# [YOUR ASSIGNMENT]
Return each line of the data below that contains the string "Buddhism".

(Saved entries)
========================
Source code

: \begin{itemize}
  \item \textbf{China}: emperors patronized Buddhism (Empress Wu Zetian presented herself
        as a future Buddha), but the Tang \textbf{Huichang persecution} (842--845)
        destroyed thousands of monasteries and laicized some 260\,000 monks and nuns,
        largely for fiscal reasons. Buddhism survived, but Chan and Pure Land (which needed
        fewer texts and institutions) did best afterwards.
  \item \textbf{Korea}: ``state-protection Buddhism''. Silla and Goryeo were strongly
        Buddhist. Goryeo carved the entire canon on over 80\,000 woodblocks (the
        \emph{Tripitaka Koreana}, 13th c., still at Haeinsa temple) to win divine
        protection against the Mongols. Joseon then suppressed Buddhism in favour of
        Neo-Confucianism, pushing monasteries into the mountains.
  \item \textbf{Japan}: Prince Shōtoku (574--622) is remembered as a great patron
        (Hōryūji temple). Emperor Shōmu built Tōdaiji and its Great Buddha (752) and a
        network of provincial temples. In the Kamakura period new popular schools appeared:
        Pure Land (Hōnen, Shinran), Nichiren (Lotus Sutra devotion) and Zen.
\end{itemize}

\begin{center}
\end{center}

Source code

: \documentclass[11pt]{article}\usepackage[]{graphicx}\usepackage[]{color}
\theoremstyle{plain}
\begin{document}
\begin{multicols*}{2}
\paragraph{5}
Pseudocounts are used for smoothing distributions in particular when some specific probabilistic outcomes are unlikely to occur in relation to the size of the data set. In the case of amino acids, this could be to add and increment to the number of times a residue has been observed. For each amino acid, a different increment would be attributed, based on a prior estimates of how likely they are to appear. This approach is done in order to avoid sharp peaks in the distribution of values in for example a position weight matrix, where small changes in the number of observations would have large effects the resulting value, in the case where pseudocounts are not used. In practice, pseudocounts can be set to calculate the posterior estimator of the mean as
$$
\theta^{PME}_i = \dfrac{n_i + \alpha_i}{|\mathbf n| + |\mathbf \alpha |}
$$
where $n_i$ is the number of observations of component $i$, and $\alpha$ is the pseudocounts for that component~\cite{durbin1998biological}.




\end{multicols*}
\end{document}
========================
# [ANSWER]
  \item \textbf{China}: emperors patronized Buddhism (Empress Wu Zetian presented herself
        largely for fiscal reasons. Buddhism survived, but Chan and Pure Land (which needed
  \item \textbf{Korea}: ``state-protection Buddhism''. Silla and Goryeo were strongly
        protection against the Mongols. Joseon then suppressed Buddhism in favour of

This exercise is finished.